Short-circuit reads in HDFS

Typically in HDFS, all data reads go through the datanode. Alternatively, a process that runs on the same node as the data can bypass or short-circuit the communication path through the datanode and instead read directly from a file.

HDFS and hdfs3 can be configured for short-circuit reads using the following two steps:

  • Set the LIBHDFS3_CONF environment variable to the location of the hdfs-site.xml configuration file (e.g., export LIBHDFS3_CONF=/etc/hadoop/conf/hdfs-site.xml).
  • Configure the appropriate settings in hdfs-site.xml on all of the HDFS nodes:
<configuration>
  <property>
    <name>dfs.client.read.shortcircuit</name>
    <value>true</value>
  </property>

  <property>
    <name>dfs.domain.socket.path</name>
    <value>/var/lib/hadoop-hdfs/dn_socket</value>
  </property>
</configuration>

The above configuration changes should allow for short-circuit reads. If you continue to receive warnings to retry the same node but disable read shortcircuit feature, check the above settings. Note that the HDFS reads should still function despite the warning, but performance might be impacted.

For more information about configuring short-circuit reads, refer to the HDFS Short-Circuit Local Reads documentation.

High-availability mode

Although HDFS is resilient to failure of data-nodes, the name-node is a single repository of metadata for the system, and so a single point of failure.
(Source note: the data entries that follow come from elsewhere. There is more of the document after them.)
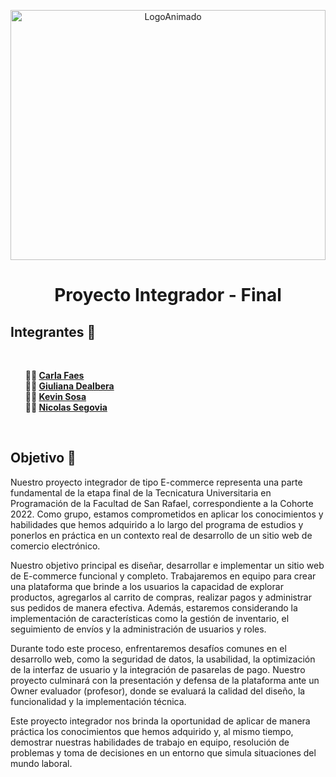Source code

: <p align="center">
  <img src="https://github.com/CodeSystem2022/ProyectoIntegrador-Compunerds/assets/86338019/2c1e977d-17ff-41a7-a3cd-994411e497fe" alt="LogoAnimado" width="100%" height="400">
</p>  

<h1 align="center">Proyecto Integrador - Final</h1>


<h2> Integrantes 🚀</h2>
<br> 
<ul style="list-style-type: none;">
    <li><b>👩‍🚀 <a href="https://github.com/carlafaes">Carla Faes</a></b></li>
    <li><b>👩‍🚀 <a href="https://github.com/GiulianaDeEt">Giuliana Dealbera</a></b></li>
    <li><b>👨‍🚀 <a href="https://github.com/kvnsosa">Kevin Sosa</a></b></li>
    <li><b>👨‍🚀 <a href="https://github.com/Nico-Segovia">Nicolas Segovia</a></b></li>
</ul>
<br>


<h2>  Objetivo 🌙</h2>

<p> Nuestro proyecto integrador de tipo E-commerce representa una parte fundamental de la etapa final de la Tecnicatura Universitaria en Programación de la Facultad de San Rafael, correspondiente a la Cohorte 2022. Como grupo, estamos comprometidos en aplicar los conocimientos y habilidades que hemos adquirido a lo largo del programa de estudios y ponerlos en práctica en un contexto real de desarrollo de un sitio web de comercio electrónico. </p> 

<p> Nuestro objetivo principal es diseñar, desarrollar e implementar un sitio web de E-commerce funcional y completo. Trabajaremos en equipo para crear una plataforma que brinde a los usuarios la capacidad de explorar productos, agregarlos al carrito de compras, realizar pagos y administrar sus pedidos de manera efectiva. Además, estaremos considerando la implementación de características como la gestión de inventario, el seguimiento de envíos y la administración de usuarios y roles. </p> 

<p> Durante todo este proceso, enfrentaremos desafíos comunes en el desarrollo web, como la seguridad de datos, la usabilidad, la optimización de la interfaz de usuario y la integración de pasarelas de pago. Nuestro proyecto culminará con la presentación y defensa de la plataforma ante un Owner evaluador (profesor), donde se evaluará la calidad del diseño, la funcionalidad y la implementación técnica. </p> 

<p> Este proyecto integrador nos brinda la oportunidad de aplicar de manera práctica los conocimientos que hemos adquirido y, al mismo tiempo, demostrar nuestras habilidades de trabajo en equipo, resolución de problemas y toma de decisiones en un entorno que simula situaciones del mundo laboral. </p>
High-availability (HA) involves configuring fall-back name-nodes which can take over in the event of failure. A good description han be found `here`_.

In the case of libhdfs3, the library used by hdfs3, the configuration required for HA can be passed to the client directly in python code, or included in configuration files. The parameters required are detailed in the `libhdfs3 documentation`_. The environment variable LIBHDFS3_CONF can be used to point the client to the appropriate preference file.

In python code, this could look like the following:

host = "nameservice1"
conf = {"dfs.nameservices": "nameservice1",
        "dfs.ha.namenodes.nameservice1": "namenode113,namenode188",
        "dfs.namenode.rpc-address.nameservice1.namenode113": "hostname_of_server1:8020",
        "dfs.namenode.rpc-address.nameservice1.namenode188": "hostname_of_server2:8020",
        "dfs.namenode.http-address.nameservice1.namenode188": "hostname_of_server1:50070",
        "dfs.namenode.http-address.nameservice1.namenode188": "hostname_of_server2:50070",
        "hadoop.security.authentication": "kerberos"
}
fs = HDFileSystem(host=host, pars=conf)

Note that no port is specified (requires hdfs version 0.1.3)